> _Aim of the exercise_: When a line of the entries contains "imgs", please list that line.

> _Records supplied_:
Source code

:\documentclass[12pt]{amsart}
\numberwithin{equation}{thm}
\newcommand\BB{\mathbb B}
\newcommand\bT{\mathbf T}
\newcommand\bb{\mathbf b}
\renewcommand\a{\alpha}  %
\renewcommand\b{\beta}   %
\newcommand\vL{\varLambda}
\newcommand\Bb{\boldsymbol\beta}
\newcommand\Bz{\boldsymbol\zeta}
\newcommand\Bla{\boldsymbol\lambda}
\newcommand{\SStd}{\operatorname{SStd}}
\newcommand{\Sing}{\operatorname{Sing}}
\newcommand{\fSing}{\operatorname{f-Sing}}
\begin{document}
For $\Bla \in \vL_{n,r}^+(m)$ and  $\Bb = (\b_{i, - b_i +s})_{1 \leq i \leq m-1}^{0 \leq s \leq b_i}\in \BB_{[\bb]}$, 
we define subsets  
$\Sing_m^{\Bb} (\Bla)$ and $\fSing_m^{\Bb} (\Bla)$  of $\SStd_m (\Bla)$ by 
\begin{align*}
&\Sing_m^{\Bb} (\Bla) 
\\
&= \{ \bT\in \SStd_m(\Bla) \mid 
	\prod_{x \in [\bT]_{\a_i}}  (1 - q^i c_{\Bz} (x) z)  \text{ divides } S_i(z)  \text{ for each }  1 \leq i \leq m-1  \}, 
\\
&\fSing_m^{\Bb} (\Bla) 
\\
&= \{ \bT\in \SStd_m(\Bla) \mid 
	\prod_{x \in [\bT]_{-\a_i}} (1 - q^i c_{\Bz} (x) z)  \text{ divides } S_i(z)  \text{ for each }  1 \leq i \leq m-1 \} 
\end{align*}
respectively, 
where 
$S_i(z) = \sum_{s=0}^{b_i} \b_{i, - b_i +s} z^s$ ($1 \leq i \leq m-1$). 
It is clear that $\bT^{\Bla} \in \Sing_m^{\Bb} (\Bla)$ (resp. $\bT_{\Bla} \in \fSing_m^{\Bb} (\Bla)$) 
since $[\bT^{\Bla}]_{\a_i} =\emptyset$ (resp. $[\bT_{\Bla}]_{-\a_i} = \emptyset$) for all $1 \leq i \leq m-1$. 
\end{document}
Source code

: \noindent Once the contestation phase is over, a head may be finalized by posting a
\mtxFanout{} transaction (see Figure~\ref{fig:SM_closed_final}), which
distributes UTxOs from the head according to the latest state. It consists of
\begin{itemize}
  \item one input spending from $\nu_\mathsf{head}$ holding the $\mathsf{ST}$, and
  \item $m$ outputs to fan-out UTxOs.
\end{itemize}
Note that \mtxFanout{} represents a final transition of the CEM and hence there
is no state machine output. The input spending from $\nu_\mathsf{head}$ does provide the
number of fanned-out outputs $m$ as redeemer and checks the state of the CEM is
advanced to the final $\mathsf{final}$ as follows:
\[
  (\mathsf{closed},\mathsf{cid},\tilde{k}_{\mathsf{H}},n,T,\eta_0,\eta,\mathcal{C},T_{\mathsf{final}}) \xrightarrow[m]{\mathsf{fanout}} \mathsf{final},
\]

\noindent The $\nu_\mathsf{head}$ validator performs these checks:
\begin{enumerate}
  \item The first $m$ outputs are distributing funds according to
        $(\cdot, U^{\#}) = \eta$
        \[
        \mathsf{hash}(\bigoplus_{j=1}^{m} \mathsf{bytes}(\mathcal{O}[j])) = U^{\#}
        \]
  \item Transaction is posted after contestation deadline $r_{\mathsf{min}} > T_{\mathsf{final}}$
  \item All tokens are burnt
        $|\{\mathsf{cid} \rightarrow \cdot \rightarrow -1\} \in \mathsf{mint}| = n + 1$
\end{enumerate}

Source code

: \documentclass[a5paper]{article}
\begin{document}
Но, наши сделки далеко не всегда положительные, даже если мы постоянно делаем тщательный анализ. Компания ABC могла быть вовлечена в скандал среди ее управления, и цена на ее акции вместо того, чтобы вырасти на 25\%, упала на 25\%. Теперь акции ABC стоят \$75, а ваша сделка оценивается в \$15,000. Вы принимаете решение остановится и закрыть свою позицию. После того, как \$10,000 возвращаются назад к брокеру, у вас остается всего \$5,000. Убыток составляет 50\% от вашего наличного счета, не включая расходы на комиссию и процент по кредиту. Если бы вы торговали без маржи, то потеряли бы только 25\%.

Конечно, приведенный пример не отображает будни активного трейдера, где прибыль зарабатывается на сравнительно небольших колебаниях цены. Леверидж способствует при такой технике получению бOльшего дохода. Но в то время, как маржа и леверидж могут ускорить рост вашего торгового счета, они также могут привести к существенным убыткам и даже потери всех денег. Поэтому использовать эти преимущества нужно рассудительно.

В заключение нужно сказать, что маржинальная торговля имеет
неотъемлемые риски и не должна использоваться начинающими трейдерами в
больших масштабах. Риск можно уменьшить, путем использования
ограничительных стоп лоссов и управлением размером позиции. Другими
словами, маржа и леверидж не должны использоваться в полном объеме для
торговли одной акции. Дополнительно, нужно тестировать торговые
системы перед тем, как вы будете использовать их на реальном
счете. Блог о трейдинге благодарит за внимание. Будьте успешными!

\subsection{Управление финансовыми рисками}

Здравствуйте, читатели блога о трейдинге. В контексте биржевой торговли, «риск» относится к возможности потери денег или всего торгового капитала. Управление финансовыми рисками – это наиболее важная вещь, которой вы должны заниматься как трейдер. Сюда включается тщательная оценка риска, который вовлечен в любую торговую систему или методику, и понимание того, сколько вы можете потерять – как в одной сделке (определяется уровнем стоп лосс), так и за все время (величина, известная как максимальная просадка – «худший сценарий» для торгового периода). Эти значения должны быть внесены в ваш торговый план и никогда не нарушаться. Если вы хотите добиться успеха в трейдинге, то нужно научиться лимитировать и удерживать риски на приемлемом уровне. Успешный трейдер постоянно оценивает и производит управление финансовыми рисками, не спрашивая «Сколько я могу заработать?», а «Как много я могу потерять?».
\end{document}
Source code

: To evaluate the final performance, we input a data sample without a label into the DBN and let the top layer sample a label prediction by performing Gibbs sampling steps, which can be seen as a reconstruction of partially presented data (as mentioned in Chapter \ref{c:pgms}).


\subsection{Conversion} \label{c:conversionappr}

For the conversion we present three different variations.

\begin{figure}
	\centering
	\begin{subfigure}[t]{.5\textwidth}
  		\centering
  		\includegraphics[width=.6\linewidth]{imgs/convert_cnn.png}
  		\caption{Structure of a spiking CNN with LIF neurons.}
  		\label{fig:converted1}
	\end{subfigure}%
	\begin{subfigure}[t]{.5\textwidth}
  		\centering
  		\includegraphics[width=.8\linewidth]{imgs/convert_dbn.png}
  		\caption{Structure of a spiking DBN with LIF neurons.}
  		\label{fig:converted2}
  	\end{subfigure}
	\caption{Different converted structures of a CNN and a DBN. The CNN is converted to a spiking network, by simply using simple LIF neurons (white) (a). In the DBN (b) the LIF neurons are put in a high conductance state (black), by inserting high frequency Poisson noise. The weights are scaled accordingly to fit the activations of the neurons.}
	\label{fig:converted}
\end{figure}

> _Exercise result_:
  		\includegraphics[width=.6\linewidth]{imgs/convert_cnn.png}
  		\includegraphics[width=.8\linewidth]{imgs/convert_dbn.png}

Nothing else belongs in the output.